Trends in car design from Paris

Earlier this month we attended the Paris Motor Show, one of the most important annual international exhibitions (it rotates yearly with Frankfurt). These shows are intense… they are loud, bright and pretty exhausting yet it is a great place to spot the latest trends in car design, and generally catch up on industry news.

This year most of the pavilions displayed pretty bland products – your mainstream hatchbacks, saloons and sports-utilities… and increasingly the crossover which is basically a hybrid of SUV/family car/hatchback, and whatever else the designers can incorporate. I am still waiting for a single design to inspire.

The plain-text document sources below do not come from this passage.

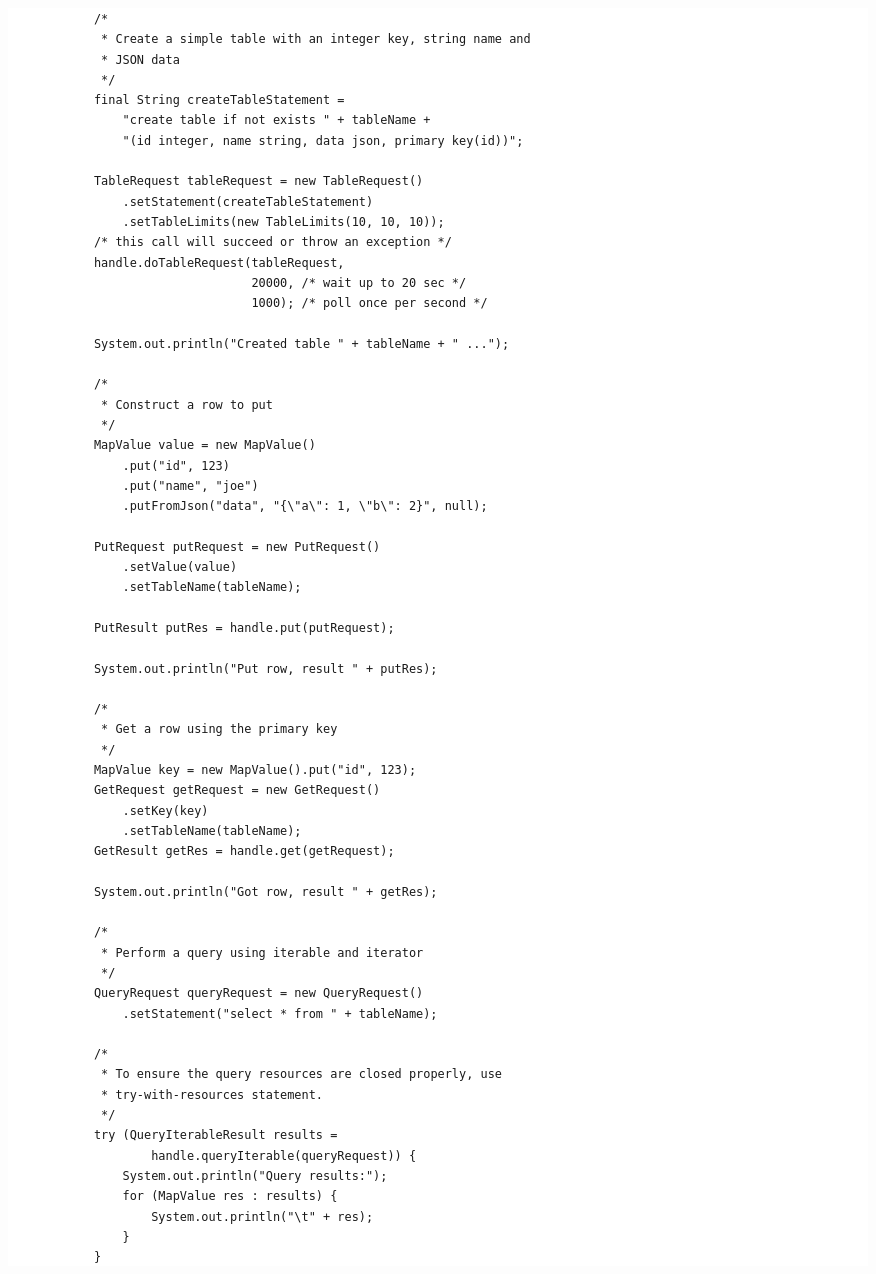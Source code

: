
 ```
            /*
             * Create a simple table with an integer key, string name and
             * JSON data
             */
            final String createTableStatement =
                "create table if not exists " + tableName +
                "(id integer, name string, data json, primary key(id))";

            TableRequest tableRequest = new TableRequest()
                .setStatement(createTableStatement)
                .setTableLimits(new TableLimits(10, 10, 10));
            /* this call will succeed or throw an exception */
            handle.doTableRequest(tableRequest,
                                  20000, /* wait up to 20 sec */
                                  1000); /* poll once per second */

            System.out.println("Created table " + tableName + " ...");

            /*
             * Construct a row to put
             */
            MapValue value = new MapValue()
                .put("id", 123)
                .put("name", "joe")
                .putFromJson("data", "{\"a\": 1, \"b\": 2}", null);

            PutRequest putRequest = new PutRequest()
                .setValue(value)
                .setTableName(tableName);

            PutResult putRes = handle.put(putRequest);

            System.out.println("Put row, result " + putRes);

            /*
             * Get a row using the primary key
             */
            MapValue key = new MapValue().put("id", 123);
            GetRequest getRequest = new GetRequest()
                .setKey(key)
                .setTableName(tableName);
            GetResult getRes = handle.get(getRequest);

            System.out.println("Got row, result " + getRes);

            /*
             * Perform a query using iterable and iterator
             */
            QueryRequest queryRequest = new QueryRequest()
                .setStatement("select * from " + tableName);

            /*
             * To ensure the query resources are closed properly, use
             * try-with-resources statement.
             */
            try (QueryIterableResult results =
                    handle.queryIterable(queryRequest)) {
                System.out.println("Query results:");
                for (MapValue res : results) {
                    System.out.println("\t" + res);
                }
            }

```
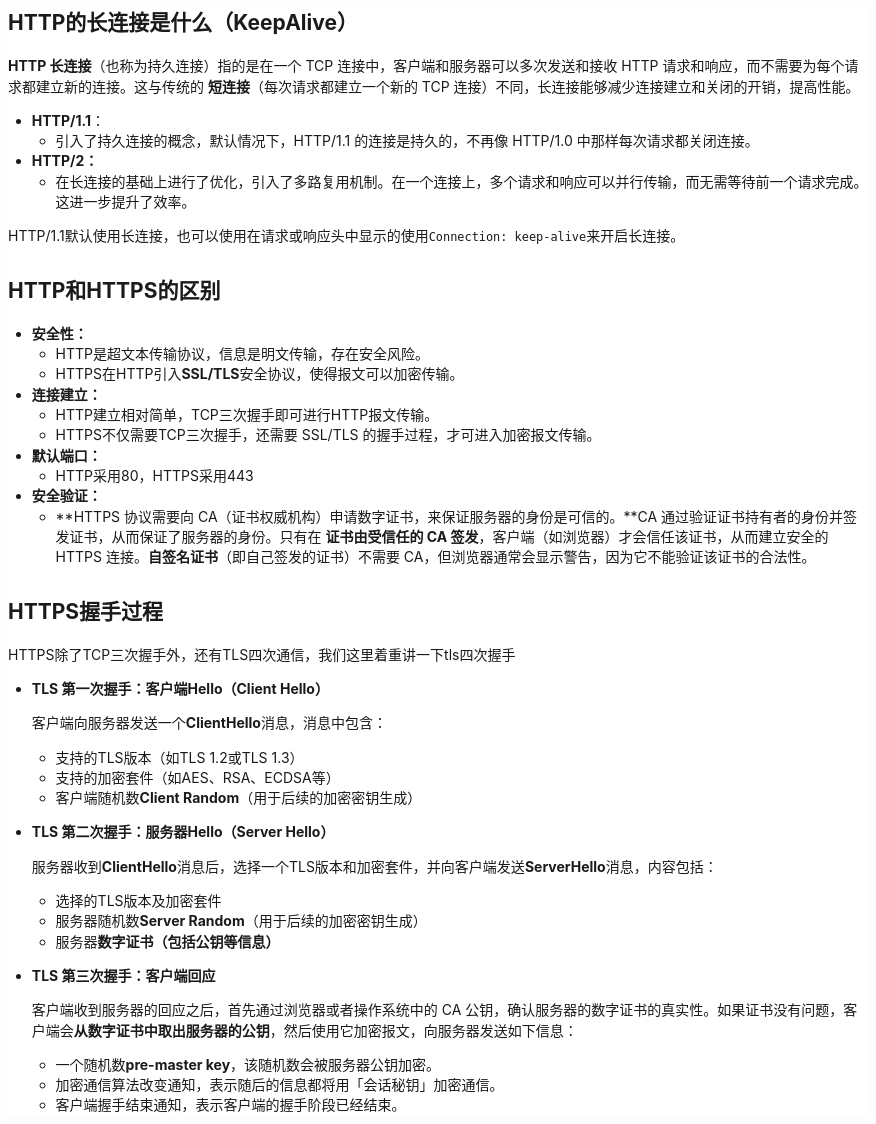 ## HTTP的长连接是什么（KeepAlive）

**HTTP 长连接**（也称为持久连接）指的是在一个 TCP 连接中，客户端和服务器可以多次发送和接收 HTTP 请求和响应，而不需要为每个请求都建立新的连接。这与传统的 **短连接**（每次请求都建立一个新的 TCP 连接）不同，长连接能够减少连接建立和关闭的开销，提高性能。

- **HTTP/1.1**：
  - 引入了持久连接的概念，默认情况下，HTTP/1.1 的连接是持久的，不再像 HTTP/1.0 中那样每次请求都关闭连接。
- **HTTP/2：**
  - 在长连接的基础上进行了优化，引入了多路复用机制。在一个连接上，多个请求和响应可以并行传输，而无需等待前一个请求完成。这进一步提升了效率。

HTTP/1.1默认使用长连接，也可以使用在请求或响应头中显示的使用`Connection: keep-alive`来开启长连接。

## HTTP和HTTPS的区别

- **安全性：**
  - HTTP是超文本传输协议，信息是明文传输，存在安全风险。
  - HTTPS在HTTP引入**SSL/TLS**安全协议，使得报文可以加密传输。
- **连接建立：**
  - HTTP建立相对简单，TCP三次握手即可进行HTTP报文传输。
  - HTTPS不仅需要TCP三次握手，还需要 SSL/TLS 的握手过程，才可进入加密报文传输。
- **默认端口：**
  - HTTP采用80，HTTPS采用443
- **安全验证：**
  - **HTTPS 协议需要向 CA（证书权威机构）申请数字证书，来保证服务器的身份是可信的。**CA 通过验证证书持有者的身份并签发证书，从而保证了服务器的身份。只有在 **证书由受信任的 CA 签发**，客户端（如浏览器）才会信任该证书，从而建立安全的 HTTPS 连接。**自签名证书**（即自己签发的证书）不需要 CA，但浏览器通常会显示警告，因为它不能验证该证书的合法性。

## HTTPS握手过程

HTTPS除了TCP三次握手外，还有TLS四次通信，我们这里着重讲一下tls四次握手

- **TLS 第一次握手：客户端Hello（Client Hello）**

  客户端向服务器发送一个**ClientHello**消息，消息中包含：

  - 支持的TLS版本（如TLS 1.2或TLS 1.3）
  - 支持的加密套件（如AES、RSA、ECDSA等）
  - 客户端随机数**Client Random**（用于后续的加密密钥生成）

- **TLS 第二次握手：服务器Hello（Server Hello）**

  服务器收到**ClientHello**消息后，选择一个TLS版本和加密套件，并向客户端发送**ServerHello**消息，内容包括：

  - 选择的TLS版本及加密套件
  - 服务器随机数**Server Random**（用于后续的加密密钥生成）
  - 服务器**数字证书（包括公钥等信息）**

- **TLS 第三次握手：客户端回应** 

  客户端收到服务器的回应之后，首先通过浏览器或者操作系统中的 CA 公钥，确认服务器的数字证书的真实性。如果证书没有问题，客户端会**从数字证书中取出服务器的公钥**，然后使用它加密报文，向服务器发送如下信息：
  
  - 一个随机数**pre-master key**，该随机数会被服务器公钥加密。
  - 加密通信算法改变通知，表示随后的信息都将用「会话秘钥」加密通信。
  - 客户端握手结束通知，表示客户端的握手阶段已经结束。
  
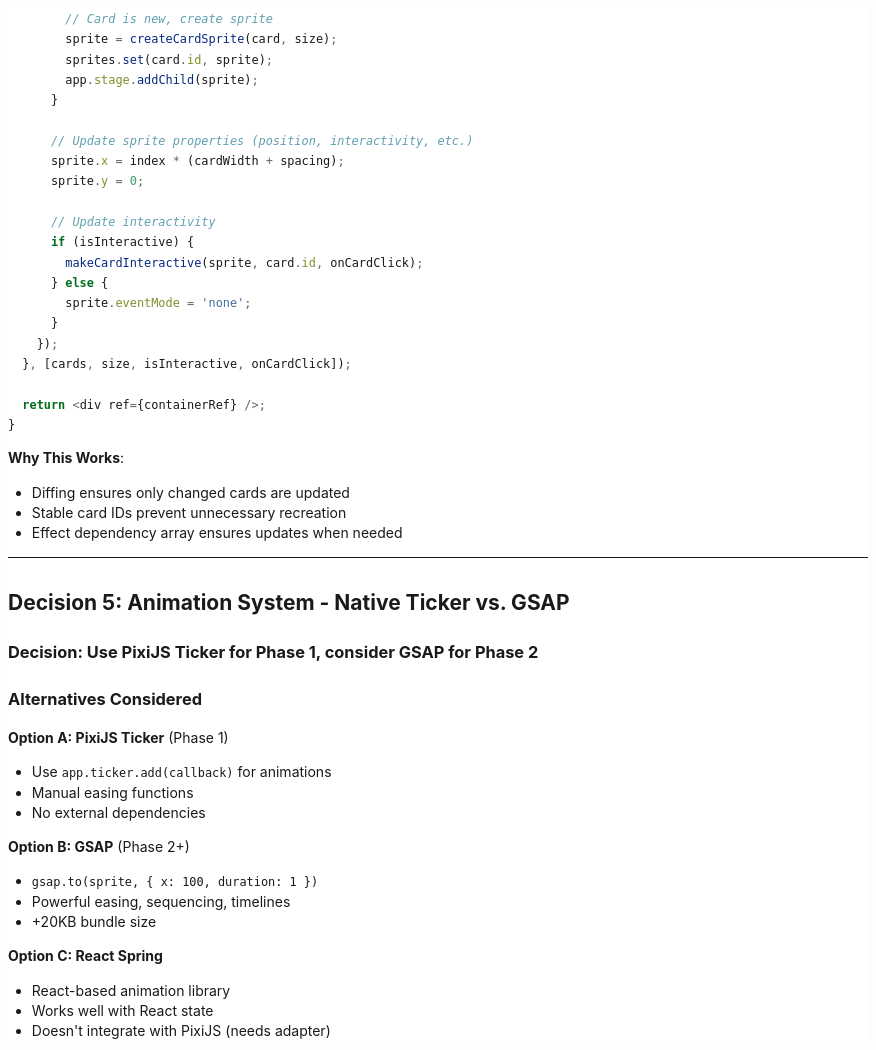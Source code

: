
 ```typescript
        // Card is new, create sprite
        sprite = createCardSprite(card, size);
        sprites.set(card.id, sprite);
        app.stage.addChild(sprite);
      }

      // Update sprite properties (position, interactivity, etc.)
      sprite.x = index * (cardWidth + spacing);
      sprite.y = 0;

      // Update interactivity
      if (isInteractive) {
        makeCardInteractive(sprite, card.id, onCardClick);
      } else {
        sprite.eventMode = 'none';
      }
    });
  }, [cards, size, isInteractive, onCardClick]);

  return <div ref={containerRef} />;
}
```

**Why This Works**:
- Diffing ensures only changed cards are updated
- Stable card IDs prevent unnecessary recreation
- Effect dependency array ensures updates when needed

---

## Decision 5: Animation System - Native Ticker vs. GSAP

### Decision: Use PixiJS Ticker for Phase 1, consider GSAP for Phase 2

### Alternatives Considered

**Option A: PixiJS Ticker** (Phase 1)
- Use `app.ticker.add(callback)` for animations
- Manual easing functions
- No external dependencies

**Option B: GSAP** (Phase 2+)
- `gsap.to(sprite, { x: 100, duration: 1 })`
- Powerful easing, sequencing, timelines
- +20KB bundle size

**Option C: React Spring**
- React-based animation library
- Works well with React state
- Doesn't integrate with PixiJS (needs adapter)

There were some concept and production cars to take note of though. On the Jaguar and Land Rover, the smaller SE Jaguar and Discovery Sport are pretty intelligent production cars coming from a car company that seems to be going from strength to strength.

Elsewhere, we loved the stylish Superleggera Vision Concept on the Mini stand (read our interview with Adrian Van Hooydonk, BMW Group’s design director here).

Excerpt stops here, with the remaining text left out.